Il est difficile d’appréhender la dimension sociale du football sans évoquer le cas du racisme. Ce dernier s’est manifesté de différentes manières au fil du temps : ciblage des joueurs en raison de leurs origines, de leur couleur de peau ou de leur religion ; tensions racistes ravivées par l’arrivée massive de joueurs issus de l’immigration à partir des années 1980 ; instrumentalisation par des partis politiques d’extrême droite… Jean-Marie Le Pen, alors président du FN, regrettait en 1996 : « Desailly est né au Ghana ; Martins est binational portugais, ayant opté pour la nationalité française pour pouvoir faire partie de cette équipe ; Lamouchi est tunisien né en France ; Loko, congolais né en France ; Zidane, algérien né en France ; Madar, tunisien né en France ; Djorkaeff, arménien né en France. » Comprenez : ces gens ne représentent pas tout à fait la France, et d’ailleurs ne l’apprécient peut-être pas comme ils le devraient, comme en témoignerait selon M. Le Pen le peu d’entrain mis au moment d’entonner la Marseillaise.

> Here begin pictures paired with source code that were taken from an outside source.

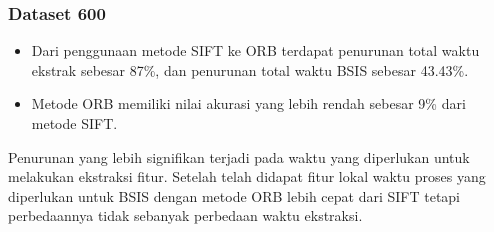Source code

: \subsubsection{Dataset 600}
\begin{itemize}
	\item Dari penggunaan metode SIFT ke ORB terdapat penurunan total waktu ekstrak sebesar 87\%, dan penurunan total waktu BSIS sebesar 43.43\%.
	\item Metode ORB memiliki nilai akurasi yang lebih rendah sebesar 9\% dari metode SIFT.
\end{itemize} 
Penurunan yang lebih signifikan terjadi pada waktu yang diperlukan untuk melakukan ekstraksi fitur. Setelah telah didapat fitur lokal waktu proses yang diperlukan untuk BSIS dengan metode ORB lebih cepat dari SIFT tetapi perbedaannya tidak sebanyak perbedaan waktu ekstraksi.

Un peuple et son football multiplie les discussions et les analyses : l’évolution de la formation des footballeurs, le rôle de l’alcool (cafés et bistrots demeurent des lieux de rassemblement importants pour les clubs, loi Évin de 1991, etc.), les mutations observées dans les stades, désormais plus grands et multifonctionnels… Le supportérisme marseillais, réputé pour sa ferveur et sa dimension populaire, est mis en balance avec des dérives comme les actes de violence, les insultes racistes ou les pressions excessives exercées sur les joueurs et les dirigeants. L’auteur explore plus généralement comment le football, depuis son introduction en France à la fin du XIXe siècle, agit comme un miroir des évolutions sociales, politiques et culturelles du pays. Il pose une réflexion passionnante sur la société française, ses contradictions et ses transformations, à travers le prisme d’un sport populaire et passionnel.